Monday, April 6, 2015

Spiritual Weed Pulling

I don’t really like weeding.

It’s hard work and tedious. Often you sit there and start pulling, just to realize all you’ve done is pluck the tops of the weeds off, while the roots still remain deeply in the ground.

But every time I weed, I’m reminded of the spiritual correlations of weeding out sin in my heart.

I think of how much easier it is to pull the small weeds than the huge ones in the garden. But how it is also tempting to leave the “small ones” because there are so many! I’d rather just ignore them and pull the bigger, more obvious ones. It’s faster, after all.

I think God gives us this vivid picture for a reason. There are spiritual analogies in weed pulling that need to be continually on the forefronts of our minds.

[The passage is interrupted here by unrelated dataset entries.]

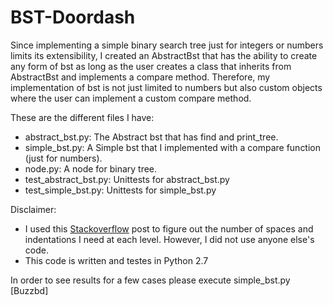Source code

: # BST-Doordash 

Since implementing a simple binary search tree just for integers or numbers limits its extensibility, I created an AbstractBst that has the ability to create any form of bst as long as the user creates a class that inherits from AbstractBst and implements a compare method. Therefore, my implementation of bst is not just limited to numbers but also custom objects where the user can implement a custom compare method.

These are the different files I have:

  - abstract_bst.py: The Abstract bst that has find and print_tree.
  - simple_bst.py: A Simple bst that I implemented with a compare function (just for numbers).
  - node.py: A node for binary tree.
  - test_abstract_bst.py: Unittests for abstract_bst.py
  - test_simple_bst.py: Unittests for simple_bst.py

Disclaimer: 
 - I used this  [Stackoverflow] post to figure out the number of spaces and indentations I need at each level. However, I did not use anyone else's code.
 - This code is written and testes in Python 2.7

In order to see results for a few cases please execute simple_bst.py
[Buzzbd]

[Stackoverflow]:http://stackoverflow.com/questions/8964279/coding-a-basic-pretty-printer-for-trees-in-java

Hebrews 12:15 exhorts us to see that “…no ‘root of bitterness’ springs up and causes trouble, and by it many become defiled.”

Don’t you find it interesting that God links bitterness with roots? Roots aren’t visible, but they are often strong—especially of the weed variety. And if we let something like bitterness take root, the ugly fruit will start to spurt out in our lives. Lashing out, criticizing, withdrawing, or other sinful responses will begin to wreak havoc. I know how quickly the root of bitterness can spring up in my life. It’s not pretty, and digging it out is certainly not fun.

But the consequences of failing to weed out the sin in our hearts are more devastating. Letting the weeds take root only results in more problems in our relationship with God and others, and overruns the good fruit, just as weeds, in time, overrun and steal the nutrients of the plants in a garden.

Thorough weeding takes time. And so does spiritual weeding. It includes being suspicious of my own motives and actions. It means not being content with “weed wacking”, but actually digging to get to the roots. Weeding out sin is not a moralistic "stop this and do that" type of response. It involves recognizing our weakness and depending on God to produce the needed change in our hearts.

With the cross before us, we must see the urgency to fight the sin that so easily entangles (Heb. 12:1), and look to Jesus. Rooting out sin won’t be enough if it's not replaced with real fruit. And we can’t produce fruit. Only God can do that work. It is only through abiding in Him that we can bear much fruit (Jn 15:5).

So let us take seriously our responsibility in spiritual weeding, and by the grace of God, carefully cultivate our relationship with Him and allow Him to prune us and produce the fruit needed in our lives.